R Exercises - Particle analysis from SEM images

Author

Your Name

Published

November 14, 2024

Context

The aim of this exercise is to determine the correlations between experimental parameters and the size distributions of nickel nanoparticles obtained by dewetting. The nanoparticles were obtained by heat treatment at different temperatures under dihydrogen of a silicon wafer on which a layer of 2, 4.5 or 8 nm of nickel had previously been deposited. Treatment was carried out for 5, 10, 15, 30 or 60 minutes.

These wafers were then observed by scanning electron microscopy, and different images of the surface were taken: these images were analyzed with ImageJ, as shown on Figure 1. With this analysis, we obtained a set of files of type [x]nmNi-T[y]-[z]min-[u].csv, where:

[x] is the Ni thickness in the sample before treatment,
[y] is the treatment temperature in ˚C,
[z] the treatment time in minutes, and
[u] the image number.

Area values are given in pixel², with scales stored in a separate file Data/scales.csv.

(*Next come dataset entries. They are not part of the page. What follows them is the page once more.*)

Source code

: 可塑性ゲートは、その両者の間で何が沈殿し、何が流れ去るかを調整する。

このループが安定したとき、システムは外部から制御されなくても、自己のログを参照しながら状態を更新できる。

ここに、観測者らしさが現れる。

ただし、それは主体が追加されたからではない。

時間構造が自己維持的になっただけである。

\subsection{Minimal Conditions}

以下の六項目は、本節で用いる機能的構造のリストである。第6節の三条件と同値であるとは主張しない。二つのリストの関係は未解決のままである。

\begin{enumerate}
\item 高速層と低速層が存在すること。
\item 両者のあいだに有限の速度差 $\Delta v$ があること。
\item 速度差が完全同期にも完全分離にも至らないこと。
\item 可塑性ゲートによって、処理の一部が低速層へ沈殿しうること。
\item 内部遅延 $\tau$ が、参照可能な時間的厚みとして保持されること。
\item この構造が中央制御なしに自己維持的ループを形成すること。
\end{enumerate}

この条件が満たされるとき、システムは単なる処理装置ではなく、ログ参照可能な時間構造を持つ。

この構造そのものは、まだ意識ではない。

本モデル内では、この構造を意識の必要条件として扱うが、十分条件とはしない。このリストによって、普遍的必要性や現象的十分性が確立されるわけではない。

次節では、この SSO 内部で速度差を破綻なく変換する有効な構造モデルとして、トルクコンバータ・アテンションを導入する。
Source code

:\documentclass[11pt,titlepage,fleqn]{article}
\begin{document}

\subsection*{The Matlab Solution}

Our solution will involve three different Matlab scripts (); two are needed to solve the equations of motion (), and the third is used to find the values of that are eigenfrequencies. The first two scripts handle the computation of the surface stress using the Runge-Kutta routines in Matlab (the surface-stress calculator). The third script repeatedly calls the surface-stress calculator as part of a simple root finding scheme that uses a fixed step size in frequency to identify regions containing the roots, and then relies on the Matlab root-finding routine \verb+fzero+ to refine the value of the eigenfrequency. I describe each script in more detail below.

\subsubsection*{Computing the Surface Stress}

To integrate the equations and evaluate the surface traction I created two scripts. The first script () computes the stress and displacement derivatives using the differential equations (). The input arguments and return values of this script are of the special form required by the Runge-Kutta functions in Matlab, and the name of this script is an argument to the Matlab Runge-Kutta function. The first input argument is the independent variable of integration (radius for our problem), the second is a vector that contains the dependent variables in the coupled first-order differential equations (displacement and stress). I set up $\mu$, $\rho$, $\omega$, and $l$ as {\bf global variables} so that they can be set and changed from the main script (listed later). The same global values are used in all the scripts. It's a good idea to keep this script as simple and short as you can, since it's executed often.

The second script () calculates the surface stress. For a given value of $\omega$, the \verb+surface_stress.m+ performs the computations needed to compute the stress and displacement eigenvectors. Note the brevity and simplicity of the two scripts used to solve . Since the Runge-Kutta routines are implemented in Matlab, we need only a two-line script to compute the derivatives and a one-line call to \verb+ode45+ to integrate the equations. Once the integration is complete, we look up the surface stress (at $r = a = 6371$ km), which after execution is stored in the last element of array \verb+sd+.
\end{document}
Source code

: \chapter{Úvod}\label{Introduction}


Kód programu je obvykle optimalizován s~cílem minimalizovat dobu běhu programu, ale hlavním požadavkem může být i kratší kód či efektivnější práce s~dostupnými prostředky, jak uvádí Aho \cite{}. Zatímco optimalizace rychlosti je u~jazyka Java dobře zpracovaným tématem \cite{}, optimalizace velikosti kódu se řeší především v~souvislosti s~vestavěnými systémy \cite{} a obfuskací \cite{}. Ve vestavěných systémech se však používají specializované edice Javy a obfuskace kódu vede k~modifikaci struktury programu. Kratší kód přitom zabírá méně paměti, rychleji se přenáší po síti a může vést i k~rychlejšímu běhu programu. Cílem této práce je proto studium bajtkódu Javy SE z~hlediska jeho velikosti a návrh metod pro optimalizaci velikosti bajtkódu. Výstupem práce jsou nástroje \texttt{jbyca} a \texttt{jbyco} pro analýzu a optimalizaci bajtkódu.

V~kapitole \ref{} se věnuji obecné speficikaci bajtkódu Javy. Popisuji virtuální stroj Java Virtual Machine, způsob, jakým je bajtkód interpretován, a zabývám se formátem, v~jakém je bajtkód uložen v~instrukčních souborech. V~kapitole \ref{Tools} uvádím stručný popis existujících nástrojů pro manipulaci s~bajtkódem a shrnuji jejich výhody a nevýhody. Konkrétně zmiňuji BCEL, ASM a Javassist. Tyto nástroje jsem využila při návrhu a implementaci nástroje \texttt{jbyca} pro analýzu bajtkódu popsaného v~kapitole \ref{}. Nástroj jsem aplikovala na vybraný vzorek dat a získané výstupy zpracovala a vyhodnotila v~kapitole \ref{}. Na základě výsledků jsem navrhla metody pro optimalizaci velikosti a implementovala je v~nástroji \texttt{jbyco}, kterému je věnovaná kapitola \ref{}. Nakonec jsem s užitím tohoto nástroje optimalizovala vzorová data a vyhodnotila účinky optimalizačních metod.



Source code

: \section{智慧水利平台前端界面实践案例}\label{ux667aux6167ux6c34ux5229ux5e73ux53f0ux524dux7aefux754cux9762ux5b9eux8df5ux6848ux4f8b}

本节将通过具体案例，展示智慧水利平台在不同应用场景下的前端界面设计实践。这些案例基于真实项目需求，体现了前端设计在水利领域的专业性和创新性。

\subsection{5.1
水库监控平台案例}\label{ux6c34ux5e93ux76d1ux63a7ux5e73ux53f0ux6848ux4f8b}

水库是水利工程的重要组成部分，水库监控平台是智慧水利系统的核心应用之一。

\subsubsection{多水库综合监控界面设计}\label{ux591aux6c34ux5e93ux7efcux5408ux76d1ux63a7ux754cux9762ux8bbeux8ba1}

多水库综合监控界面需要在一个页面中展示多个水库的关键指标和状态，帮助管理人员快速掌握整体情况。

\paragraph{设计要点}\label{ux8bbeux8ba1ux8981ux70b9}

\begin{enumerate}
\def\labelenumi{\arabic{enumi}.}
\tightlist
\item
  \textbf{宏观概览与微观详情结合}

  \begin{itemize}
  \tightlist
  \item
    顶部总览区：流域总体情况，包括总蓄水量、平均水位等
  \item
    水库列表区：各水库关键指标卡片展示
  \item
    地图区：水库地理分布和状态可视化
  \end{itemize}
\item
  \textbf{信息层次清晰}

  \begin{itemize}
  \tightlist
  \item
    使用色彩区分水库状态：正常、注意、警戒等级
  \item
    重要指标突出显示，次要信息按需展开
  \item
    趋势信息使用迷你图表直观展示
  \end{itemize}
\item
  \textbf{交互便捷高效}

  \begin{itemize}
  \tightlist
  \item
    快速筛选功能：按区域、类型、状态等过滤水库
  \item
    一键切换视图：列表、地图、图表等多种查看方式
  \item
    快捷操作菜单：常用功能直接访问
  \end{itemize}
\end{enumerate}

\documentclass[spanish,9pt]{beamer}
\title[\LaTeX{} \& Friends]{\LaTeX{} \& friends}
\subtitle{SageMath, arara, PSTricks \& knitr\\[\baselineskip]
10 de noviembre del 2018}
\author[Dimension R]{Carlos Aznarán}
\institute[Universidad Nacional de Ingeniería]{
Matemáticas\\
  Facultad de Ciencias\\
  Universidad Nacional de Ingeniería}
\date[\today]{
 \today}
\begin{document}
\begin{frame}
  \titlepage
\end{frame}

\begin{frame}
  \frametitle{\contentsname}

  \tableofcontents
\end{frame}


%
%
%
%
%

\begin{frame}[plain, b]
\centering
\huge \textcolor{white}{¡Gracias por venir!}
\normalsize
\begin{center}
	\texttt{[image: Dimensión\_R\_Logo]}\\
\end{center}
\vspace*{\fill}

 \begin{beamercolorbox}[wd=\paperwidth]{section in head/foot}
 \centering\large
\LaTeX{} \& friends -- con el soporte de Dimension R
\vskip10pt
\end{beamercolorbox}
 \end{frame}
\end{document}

Figure 1: Typical SEM image of Ni nanoparticles: from the raw image to particle analysis

Note

In this tutorial, we’ll see how to import data from a large number of files, and aggregate them into a single tidy array. This table can then be exported in csv format, or used to generate graphs.

Data wrangling

Load the package tidyverse. Set the global ggplot2 theme to black and white. Also, make it so that the strip.background (background of the facets titles) is blank, and that the strip.text is bold.
Find all [x]nmNi-T[y]-[z]min-[u].csv files in the Data folder and store them in flist. You could use the function glob2rx() to help write a regular expression using the wildcard sign *.
The pixel <-> length correspondence for each image has been stored in the file Data/scales.csv. Import this file into a scales tibble.
- Next, add to scales a column pix2_to_nm2 which will contain the pixel² -> nm² conversion value for each image.
- Then, modify the file column to contain the file name without extension.
- Separate the file column into 4 columns thickness, temperature, time and img.
- Convert these new columns to numeric values (you need to remove the text in them first).
Let’s now import all our data files into a tibble called data, and modify this tibble to also store the information written in the files names. We will do this in a succession of pipe operations.
- First, import all csv files into a tibble called data. You can use the read_csv() function to do so, and look into the id parameter to store the file name in a column file. Also, we are only interested in the Area column.
- Nest the Area column into a column data using the nest() function. This will make the next operations faster.
- Modify the file column so that it contains the file name without extension and path.
- Separate the file column into 4 columns thickness, temperature, time and img.
- Convert these new columns to numeric values (you need to remove the text in them first).
- Finally, unnest the data column to get a single column Area containing the area values.
Now we want to convert the areas in pixel² to areas in nm².
- We will first join the data and scales tibbles into a tibble called alldata.
- Then, we’ll modify the Area column to convert it to nm², and we’ll create a diameter column containing the diameter of the particles in nm.
- Then, we’ll get rid of the pix2_to_nm2, pixel and size columns that are useless.
- Finally, we’ll filter the data to keep only particles with a diameter between 10 and 400 nm.

Note

In case you didn’t manage to get there, here is the data tibble, you can read it with alldata <- read_csv("Data/alldata.csv").

Plotting and analysis

Plotting

First we want to take a look at our data. Plot the histogram of all particle diameters, with a fill color depending on the time (you need to convert time to a factor), and with a grid showing temperature vs. substrate thickness. Put the legend on top of the graph, and add some transparency to your colors.
In fact, I usually prefer to plot it using geom_density() which is basically an histogram convoluted with a Gaussian distribution of bandwidth bw. This allows for smoother graphs. Make this plot and play with the bw parameter.
Your plot should look like this:

Analysis

Now, store in particles_ave the average particle diameter and its standard deviation per substrate thickness, time and temperature of reaction.
Let’s see what are the parameters influencing the particle diameters the most. For this, we’ll perform a multiple linear regression using lm(), fitting the diam variable as a function of a combination of thickness, temperature, and time. We can also set the weights for the diam values as the inverse of their standard deviation squared (by convention). Store the result in fit, and print the summary of the fit.

How would you interpret the result? What are the most important parameters?